Stored data entries:
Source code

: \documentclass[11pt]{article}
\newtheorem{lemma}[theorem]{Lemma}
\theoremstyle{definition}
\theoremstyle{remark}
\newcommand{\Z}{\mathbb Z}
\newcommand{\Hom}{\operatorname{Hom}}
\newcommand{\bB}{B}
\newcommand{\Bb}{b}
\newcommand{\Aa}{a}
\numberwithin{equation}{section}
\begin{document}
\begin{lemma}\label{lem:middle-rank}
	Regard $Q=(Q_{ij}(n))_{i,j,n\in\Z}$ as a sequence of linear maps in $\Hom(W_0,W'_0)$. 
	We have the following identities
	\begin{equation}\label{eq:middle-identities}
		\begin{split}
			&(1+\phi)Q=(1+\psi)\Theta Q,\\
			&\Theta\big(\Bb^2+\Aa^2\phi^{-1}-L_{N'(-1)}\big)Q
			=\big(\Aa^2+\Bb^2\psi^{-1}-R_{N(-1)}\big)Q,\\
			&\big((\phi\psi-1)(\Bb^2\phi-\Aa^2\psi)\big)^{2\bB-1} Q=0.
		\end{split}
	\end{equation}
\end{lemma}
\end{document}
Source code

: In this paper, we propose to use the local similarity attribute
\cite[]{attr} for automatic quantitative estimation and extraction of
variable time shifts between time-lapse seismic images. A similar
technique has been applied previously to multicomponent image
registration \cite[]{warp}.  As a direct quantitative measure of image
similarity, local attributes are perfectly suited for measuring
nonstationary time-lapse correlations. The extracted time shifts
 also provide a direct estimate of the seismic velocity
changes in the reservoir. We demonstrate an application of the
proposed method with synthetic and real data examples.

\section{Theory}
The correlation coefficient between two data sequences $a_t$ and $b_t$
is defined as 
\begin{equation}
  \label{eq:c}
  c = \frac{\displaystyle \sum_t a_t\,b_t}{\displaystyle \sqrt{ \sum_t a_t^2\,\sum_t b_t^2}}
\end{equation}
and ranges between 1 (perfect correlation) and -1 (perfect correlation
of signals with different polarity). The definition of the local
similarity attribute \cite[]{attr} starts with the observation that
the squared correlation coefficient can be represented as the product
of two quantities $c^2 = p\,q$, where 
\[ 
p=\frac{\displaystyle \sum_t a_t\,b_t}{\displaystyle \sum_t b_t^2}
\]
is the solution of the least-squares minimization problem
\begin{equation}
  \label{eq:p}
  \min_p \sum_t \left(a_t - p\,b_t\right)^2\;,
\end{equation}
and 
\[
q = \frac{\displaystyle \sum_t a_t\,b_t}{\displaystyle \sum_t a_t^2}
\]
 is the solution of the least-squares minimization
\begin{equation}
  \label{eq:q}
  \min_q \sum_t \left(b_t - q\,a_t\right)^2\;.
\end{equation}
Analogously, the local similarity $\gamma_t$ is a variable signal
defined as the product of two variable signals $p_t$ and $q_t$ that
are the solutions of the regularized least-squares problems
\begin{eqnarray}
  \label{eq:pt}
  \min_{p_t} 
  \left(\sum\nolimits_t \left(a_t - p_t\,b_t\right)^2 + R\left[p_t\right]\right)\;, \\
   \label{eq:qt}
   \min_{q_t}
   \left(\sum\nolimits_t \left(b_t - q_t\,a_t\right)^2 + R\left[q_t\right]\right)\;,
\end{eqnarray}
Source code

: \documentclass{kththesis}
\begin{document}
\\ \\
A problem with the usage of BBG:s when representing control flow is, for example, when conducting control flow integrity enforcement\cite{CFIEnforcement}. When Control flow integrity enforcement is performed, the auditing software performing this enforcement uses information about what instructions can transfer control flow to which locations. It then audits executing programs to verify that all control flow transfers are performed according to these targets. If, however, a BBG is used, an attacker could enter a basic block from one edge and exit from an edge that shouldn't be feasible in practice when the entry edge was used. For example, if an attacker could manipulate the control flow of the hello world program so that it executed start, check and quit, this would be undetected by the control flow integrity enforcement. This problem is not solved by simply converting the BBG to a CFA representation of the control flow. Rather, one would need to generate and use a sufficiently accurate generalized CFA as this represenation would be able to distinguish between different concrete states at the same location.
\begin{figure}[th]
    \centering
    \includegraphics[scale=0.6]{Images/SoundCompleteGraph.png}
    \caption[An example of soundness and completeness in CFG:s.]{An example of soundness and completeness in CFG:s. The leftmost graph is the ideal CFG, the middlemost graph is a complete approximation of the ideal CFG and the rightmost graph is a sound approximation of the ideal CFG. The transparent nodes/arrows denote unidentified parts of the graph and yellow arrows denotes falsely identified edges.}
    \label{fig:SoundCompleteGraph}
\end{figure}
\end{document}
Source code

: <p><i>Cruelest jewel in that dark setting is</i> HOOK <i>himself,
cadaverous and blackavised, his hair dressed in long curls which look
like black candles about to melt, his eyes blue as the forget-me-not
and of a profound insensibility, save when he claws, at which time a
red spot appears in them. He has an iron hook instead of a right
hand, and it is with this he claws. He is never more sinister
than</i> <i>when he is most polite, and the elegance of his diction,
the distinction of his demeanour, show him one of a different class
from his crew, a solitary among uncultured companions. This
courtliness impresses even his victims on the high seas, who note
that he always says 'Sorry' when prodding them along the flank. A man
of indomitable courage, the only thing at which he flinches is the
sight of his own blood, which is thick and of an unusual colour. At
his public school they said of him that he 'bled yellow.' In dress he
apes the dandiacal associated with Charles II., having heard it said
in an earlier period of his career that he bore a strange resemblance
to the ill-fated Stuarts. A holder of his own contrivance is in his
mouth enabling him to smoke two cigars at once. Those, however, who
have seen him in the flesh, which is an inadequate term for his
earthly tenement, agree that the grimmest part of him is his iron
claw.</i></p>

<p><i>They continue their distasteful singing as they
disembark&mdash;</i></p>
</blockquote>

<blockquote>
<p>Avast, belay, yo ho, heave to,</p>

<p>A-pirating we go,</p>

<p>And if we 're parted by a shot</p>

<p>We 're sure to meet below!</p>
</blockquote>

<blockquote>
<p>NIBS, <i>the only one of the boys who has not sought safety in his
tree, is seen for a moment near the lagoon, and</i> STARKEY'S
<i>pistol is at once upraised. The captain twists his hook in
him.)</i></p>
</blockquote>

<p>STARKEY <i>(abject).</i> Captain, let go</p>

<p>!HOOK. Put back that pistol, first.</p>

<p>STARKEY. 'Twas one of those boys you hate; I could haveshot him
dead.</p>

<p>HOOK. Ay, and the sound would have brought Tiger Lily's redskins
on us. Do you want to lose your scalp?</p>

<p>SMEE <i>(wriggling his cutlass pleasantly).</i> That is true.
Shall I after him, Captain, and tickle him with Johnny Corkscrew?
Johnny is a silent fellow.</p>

TASK DESCRIPTION = Each line from the one containing "to the ill-fated" to the last line above must be returned exactly, and no line outside that range.

ANSWER AREA =
to the ill-fated Stuarts. A holder of his own contrivance is in his
mouth enabling him to smoke two cigars at once. Those, however, who
have seen him in the flesh, which is an inadequate term for his
earthly tenement, agree that the grimmest part of him is his iron
claw.</i></p>

<p><i>They continue their distasteful singing as they
disembark&mdash;</i></p>
</blockquote>

<blockquote>
<p>Avast, belay, yo ho, heave to,</p>

<p>A-pirating we go,</p>

<p>And if we 're parted by a shot</p>

<p>We 're sure to meet below!</p>
</blockquote>

<blockquote>
<p>NIBS, <i>the only one of the boys who has not sought safety in his
tree, is seen for a moment near the lagoon, and</i> STARKEY'S
<i>pistol is at once upraised. The captain twists his hook in
him.)</i></p>
</blockquote>

<p>STARKEY <i>(abject).</i> Captain, let go</p>

<p>!HOOK. Put back that pistol, first.</p>

<p>STARKEY. 'Twas one of those boys you hate; I could haveshot him
dead.</p>

<p>HOOK. Ay, and the sound would have brought Tiger Lily's redskins
on us. Do you want to lose your scalp?</p>

<p>SMEE <i>(wriggling his cutlass pleasantly).</i> That is true.
Shall I after him, Captain, and tickle him with Johnny Corkscrew?
Johnny is a silent fellow.</p>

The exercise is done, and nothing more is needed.